Koenraad Elst koenraad.elst at gmail.com
Sun Jun 30 00:27:24 UTC 2019


Dear listfolk,

About Copernicus, I knew very well that he didn't live to see the
reaction to his theory, and I had always learned that that was on
purpose: he knew his theory was unorthodox and risked repression from
his own employer, the Church. That doesn't make him a bad example of
the only thing for which I used him as an example, viz. being a
minority of one and still being right.

Then Patricia's screaming political tirade. It didn't take long for us
all to receive an example of the "kindness" and "fellow-feeling" that
Dominik waxed so eloquent about. Those list members who are allergic
to politics and waiting for an occasion to blame me for the dirtying
of their list with politics: please note where this injection of
politics has come from. The whole letter consists in a favourite
debating tactic among people who don't know a given subject, viz. to
divert attention away from it, here mainly with the SJW rhetorical
tactic par excellence: guilt by association.

Note first of all that none of the specifically Indological points I
made has been addressed. Instead we are treated to a list of SJW
jargon unrelated to India, much of which was unknown to me and
certainly also to many other list members. Thus, "gaslighting" seems
to mean, according to the article she refers to: "disingenuously
redefining a concept beyond recognition". I have no idea which part of
my message this could refer to, I certainly have never consciously
done such a thing. And I know for sure that she has no way of knowing
that my allegedly doing this was "disingenuous": you may see what
someone does, but for his motive behind this action, you need either
his own statement of motive, which in this case I have never given; or
you have to have telepathic powers. I didn't know we had paranormally
gifted people on this list (or superstitious people only believing
that they can read others' minds). Then again, with a teacher of the
History of Yoga, we should be ready for some siddhis. And come to
think of it, maybe some other Yoga Sutra virtues too, like
self-control and friendliness, not quite in evidence here.

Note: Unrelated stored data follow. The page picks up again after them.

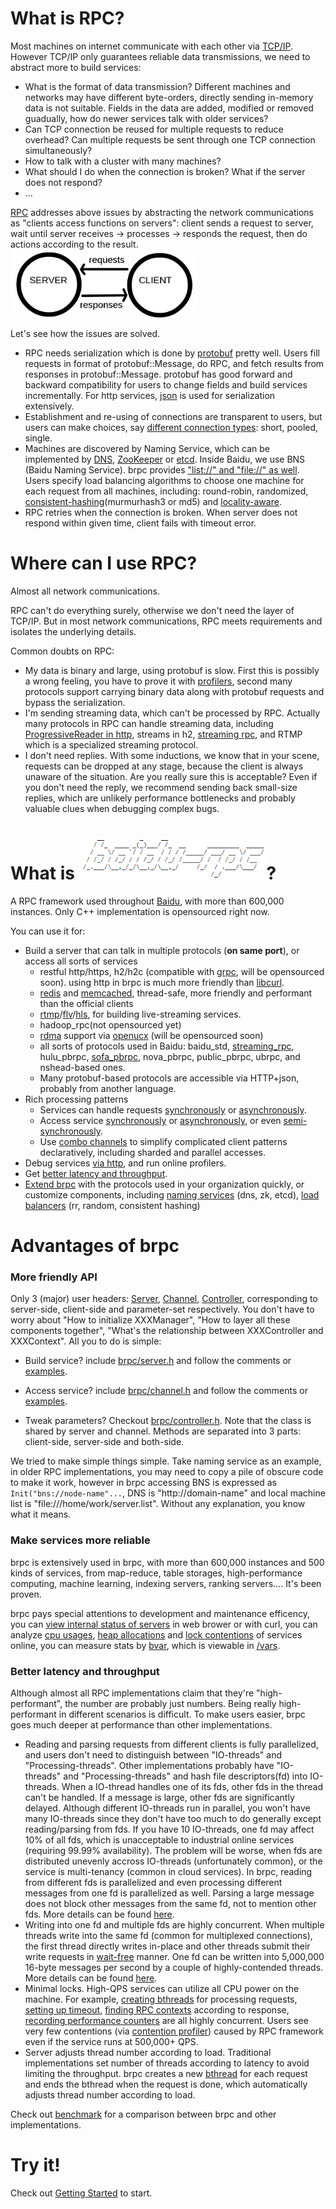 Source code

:# What is RPC?

Most machines on internet communicate with each other via [TCP/IP](http://en.wikipedia.org/wiki/Internet_protocol_suite). However TCP/IP only guarantees reliable data transmissions, we need to abstract more to build services:

* What is the format of data transmission? Different machines and networks may have different byte-orders, directly sending in-memory data is not suitable. Fields in the data are added, modified or removed guadually, how do newer services talk with older services?
* Can TCP connection be reused for multiple requests to reduce overhead? Can multiple requests be sent through one TCP connection simultaneously?
* How to talk with a cluster with many machines?
* What should I do when the connection is broken? What if the server does not respond?
* ...

[RPC](http://en.wikipedia.org/wiki/Remote_procedure_call) addresses above issues by abstracting the network communications as "clients access functions on servers": client sends a request to server, wait until server receives -> processes -> responds the request, then do actions according to the result. 
![rpc.png](docs/images/rpc.png)

Let's see how the issues are solved.

* RPC needs serialization which is done by [protobuf](https://github.com/google/protobuf) pretty well. Users fill requests in format of protobuf::Message, do RPC, and fetch results from responses in protobuf::Message. protobuf has good forward and backward compatibility for users to change fields and build services incrementally. For http services, [json](http://www.json.org/) is used for serialization extensively.
* Establishment and re-using of connections are transparent to users, but users can make choices, say [different connection types](docs/cn/client.md#连接方式): short, pooled, single.
* Machines are discovered by Naming Service, which can be implemented by [DNS](https://en.wikipedia.org/wiki/Domain_Name_System), [ZooKeeper](https://zookeeper.apache.org/) or [etcd](https://github.com/coreos/etcd). Inside Baidu, we use BNS (Baidu Naming Service). brpc provides ["list://" and "file://" as well](docs/cn/client.md#名字服务). Users specify load balancing algorithms to choose one machine for each request from all machines, including: round-robin, randomized, [consistent-hashing](docs/cn/consistent_hashing.md)(murmurhash3 or md5) and [locality-aware](docs/cn/lalb.md).
* RPC retries when the connection is broken. When server does not respond within given time, client fails with  timeout error.

# Where can I use RPC?

Almost all network communications.

RPC can't do everything surely, otherwise we don't need the layer of TCP/IP. But in most network communications, RPC meets requirements and isolates the underlying details. 

Common doubts on RPC:

- My data is binary and large, using protobuf is slow. First this is possibly a wrong feeling, you have to prove it with [profilers](docs/cn/cpu_profiler.md), second many protocols support carrying binary data along with protobuf requests and bypass the serialization.
- I'm sending streaming data, which can't be processed by RPC. Actually many protocols in RPC can handle streaming data, including [ProgressiveReader in http](docs/cn/http_client.md#持续下载), streams in h2, [streaming rpc](docs/cn/streaming_rpc.md), and RTMP which is a specialized streaming protocol.
- I don't need replies. With some inductions, we know that in your scene, requests can be dropped at any stage, because the client is always unaware of the situation. Are you really sure this is acceptable? Even if you don't need the reply, we recommend sending back small-size replies, which are unlikely performance bottlenecks and probably valuable clues when debugging complex bugs. 

# What is ![brpc](docs/images/logo.png)?

A RPC framework used throughout [Baidu](http://ir.baidu.com/phoenix.zhtml?c=188488&p=irol-irhome), with more than 600,000 instances. Only C++ implementation is opensourced right now.

You can use it for:
* Build a server that can talk in multiple protocols (**on same port**), or access all sorts of services
  * restful http/https, h2/h2c (compatible with [grpc](https://github.com/grpc/grpc), will be opensourced soon). using http in brpc is much more friendly than [libcurl](https://curl.haxx.se/libcurl/).
  * [redis](docs/cn/redis_client.md) and [memcached](docs/cn/memcache_client.md), thread-safe, more friendly and performant than the official clients
  * [rtmp](http://icode.baidu.com/repo/baidu/opensource/brpc/files/master/blob/src/brpc/rtmp.h)/[flv](https://en.wikipedia.org/wiki/Flash_Video)/[hls](https://en.wikipedia.org/wiki/HTTP_Live_Streaming), for building live-streaming services.
  * hadoop_rpc(not opensourced yet)
  * [rdma](https://en.wikipedia.org/wiki/Remote_direct_memory_access) support via [openucx](https://github.com/openucx/ucx) (will be opensourced soon)
  * all sorts of protocols used in Baidu: baidu_std, [streaming_rpc](docs/cn/streaming_rpc.md), hulu_pbrpc, [sofa_pbrpc](https://github.com/baidu/sofa-pbrpc), nova_pbrpc, public_pbrpc, ubrpc, and nshead-based ones.
  * Many protobuf-based protocols are accessible via HTTP+json, probably from another language.
* Rich processing patterns
  * Services can handle requests [synchronously](docs/cn/server.md) or [asynchronously](docs/cn/server.md#异步service).
  * Access service [synchronously](docs/cn/client.md#同步访问) or [asynchronously](docs/cn/client.md#异步访问), or even [semi-synchronously](docs/cn/client.md#半同步).
  * Use [combo channels](docs/cn/combo_channel.md) to simplify complicated client patterns declaratively, including sharded and parallel accesses.
* Debug services [via http](docs/cn/builtin_service.md), and run online profilers.
* Get [better latency and throughput](#better-latency-and-throughput).
* [Extend brpc](docs/cn/new_protocol.md) with the protocols used in your organization quickly, or customize components, including [naming services](docs/cn/load_balancing.md#名字服务) (dns, zk, etcd), [load balancers](docs/cn/load_balancing.md#负载均衡) (rr, random, consistent hashing)

# Advantages of brpc

### More friendly API

Only 3 (major) user headers: [Server](http://icode.baidu.com/repo/baidu/opensource/brpc/files/master/blob/src/brpc/server.h), [Channel](http://icode.baidu.com/repo/baidu/opensource/brpc/files/master/blob/src/brpc/channel.h), [Controller](http://icode.baidu.com/repo/baidu/opensource/brpc/files/master/blob/src/brpc/controller.h), corresponding to server-side, client-side and parameter-set respectively. You don't have to worry about "How to initialize XXXManager", "How to layer all these components together",  "What's the relationship between XXXController and XXXContext".  All you to do is simple:

* Build service? include [brpc/server.h](http://icode.baidu.com/repo/baidu/opensource/brpc/files/master/blob/src/brpc/server.h) and follow the comments or [examples](http://icode.baidu.com/repo/baidu/opensource/brpc/files/master/blob/example/echo_c++/server.cpp).

* Access service? include [brpc/channel.h](http://icode.baidu.com/repo/baidu/opensource/brpc/files/master/blob/src/brpc/channel.h) and follow the comments or [examples](http://icode.baidu.com/repo/baidu/opensource/brpc/files/master/blob/example/echo_c++/client.cpp).

* Tweak parameters? Checkout [brpc/controller.h](http://icode.baidu.com/repo/baidu/opensource/brpc/files/master/blob/src/brpc/controller.h). Note that the class is shared by server and channel. Methods are separated into 3 parts: client-side, server-side and both-side.

We tried to make simple things simple. Take naming service as an example, in older RPC implementations, you may need to copy a pile of obscure code to make it work, however in brpc accessing BNS is expressed as `Init("bns://node-name"...`, DNS is "http://domain-name" and local machine list is "file:///home/work/server.list". Without any explanation, you know what it means.

### Make services more reliable

brpc is extensively used in brpc, with more than 600,000 instances and 500 kinds of services, from map-reduce, table storages, high-performance computing, machine learning, indexing servers, ranking servers…. It's been proven.

brpc pays special attentions to development and maintenance efficency, you can [view internal status of servers](docs/cn/builtin_service.md) in web brower or with curl, you can analyze [cpu usages](docs/cn/cpu_profiler.md), [heap allocations](docs/cn/heap_profiler.md) and [lock contentions](docs/cn/contention_profiler.md) of services online, you can measure stats by [bvar](docs/cn/bvar.md), which is viewable in [/vars](docs/cn/vars.md).

### Better latency and throughput

Although almost all RPC implementations claim that they're "high-performant", the number are probably just numbers. Being really high-performant in different scenarios is difficult. To make users easier, brpc goes much deeper at performance than other implementations. 

* Reading and parsing requests from different clients is fully parallelized, and users don't need to distinguish between "IO-threads" and "Processing-threads".  Other implementations probably have "IO-threads" and "Processing-threads" and hash file descriptors(fd) into IO-threads. When a IO-thread handles one of its fds, other fds in the thread can't be handled. If a message is large, other fds are significantly delayed. Although different IO-threads run in parallel, you won't have many IO-threads since they don't have too much to do generally except reading/parsing from fds. If you have 10 IO-threads, one fd may affect 10% of all fds, which is unacceptable to industrial online services (requiring 99.99% availability). The problem will be worse, when fds are distributed unevenly accross IO-threads (unfortunately common), or the service is multi-tenancy (common in cloud services). In brpc, reading from different fds is parallelized and even processing different messages from one fd is parallelized as well. Parsing a large message does not block other messages from the same fd, not to mention other fds. More details can be found [here](docs/cn/io.md#收消息).
* Writing into one fd and multiple fds are highly concurrent. When multiple threads write into the same fd (common for multiplexed connections), the first thread directly writes in-place and other threads submit their write requests in [wait-free](http://en.wikipedia.org/wiki/Non-blocking_algorithm#Wait-freedom) manner. One fd can be written into 5,000,000 16-byte messages per second by a couple of highly-contended threads. More details can be found [here](docs/cn/io.md#发消息).
* Minimal locks. High-QPS services can utilize all CPU power on the machine. For example, [creating bthreads](docs/cn/memory_management.md) for processing requests, [setting up timeout](docs/cn/timer_keeping.md), [finding RPC contexts](docs/cn/bthread_id.md) according to response, [recording performance counters](docs/cn/bvar.md) are all highly concurrent. Users see very few contentions (via [contention profiler](docs/cn/contention_profiler.md)) caused by RPC framework even if the service runs at 500,000+ QPS.
* Server adjusts thread number according to load. Traditional implementations set number of threads according to latency to avoid limiting the throughput. brpc creates a new [bthread](docs/cn/bthread.md) for each request and ends the bthread when the request is done, which automatically adjusts thread number according to load.

Check out [benchmark](docs/cn/benchmark.md) for a comparison between brpc and other implementations.

# Try it!

Check out [Getting Started](docs/cn/getting_started.md) to start.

It is really rich to be accused of "victimization" by someone who has
just volunteered a message almost entirely about her own victimization
at Nalanda. By the way, it was unfair for her to be fired so unkindly,
but it was first of all a great privilege for such a junior scholar to
be nominated to this teaching post as a meant-to-be-prestigious
international university; I know quite a few Indian whiz kids who have
been totally excluded from careers in the Humanities because they were
classified as "right-wing", in India merely a code for "non-suicidally
Hindu". I don't indulge in victimhood talk, her own SJW crowd is so
much better at it; but it is simply a verifiable fact that I have been
excluded or disinvited numerous times. The exclusion that she bitterly
complains about for having lived through it once, I have experienced
many times. And that is not a "right-wing tactic", a figment of her
own conspiratorial worldview, but a naked fact. Most of us here are
scholars, for whom facts are sacred. Are you really one of us,
Patricia?

Yes, I have been quoted by Anders Breivik. Well actually, no, I
haven't. His Manifesto reproduces many articles by other people, and
in two of those, I am being quoted. This looks like a shrill drama for
pedestrians who only read headlines, but scholars get to read the
whole story. I am the only person with the honour of figuring in the
Manifesto both in a positive and a negative role. Negatively, the
quoted pseudonymous author Fjordman takes me to task for arguing that
the Muslim demographic explosion in Europe need not be a cause for
worry. (Disagree with me, Patricia?) Positively, Breivik builds his
case against Islam by citing numerous testimonies about difficult
episodes in Islamic history, and this includes my own paper about the
Islamic renaming of the Hindu Koh (Hindu mountain) as Hindu Kush
(Hindu Slaughter). I have since then not been given any reason by
anyone to change anything in my paper
(https://koenraadelst.blogspot.com/2010/10/meaning-of-hindu-kush.html).
I stand by that paper, which restates verifiable facts, and these do
not change just because Breivik joins the many others who accept them.
Indeed, many unquestioned authorities in the field are quoted by him.
Briefly, Breivik had enough brains to figure out an issue and select
the best sources about it (such as Winston Churchill, the crucial
anti-Nazi), but he was a misguided fanatic, an illuminatus who thought
he knew it all better than even the political parties that shared his
concerns, and which he had given up on since for him, only armed
struggle was the answer. We may compare him to Abimael Guzman, the
Peruvian philosophy professor who founded the terrorist group Sendero
Luminoso and killed many more people. My general view on Breivik can
be read here: https://koenraadelst.blogspot.com/2011/07/if-only-anders-beirvik-had-read.html.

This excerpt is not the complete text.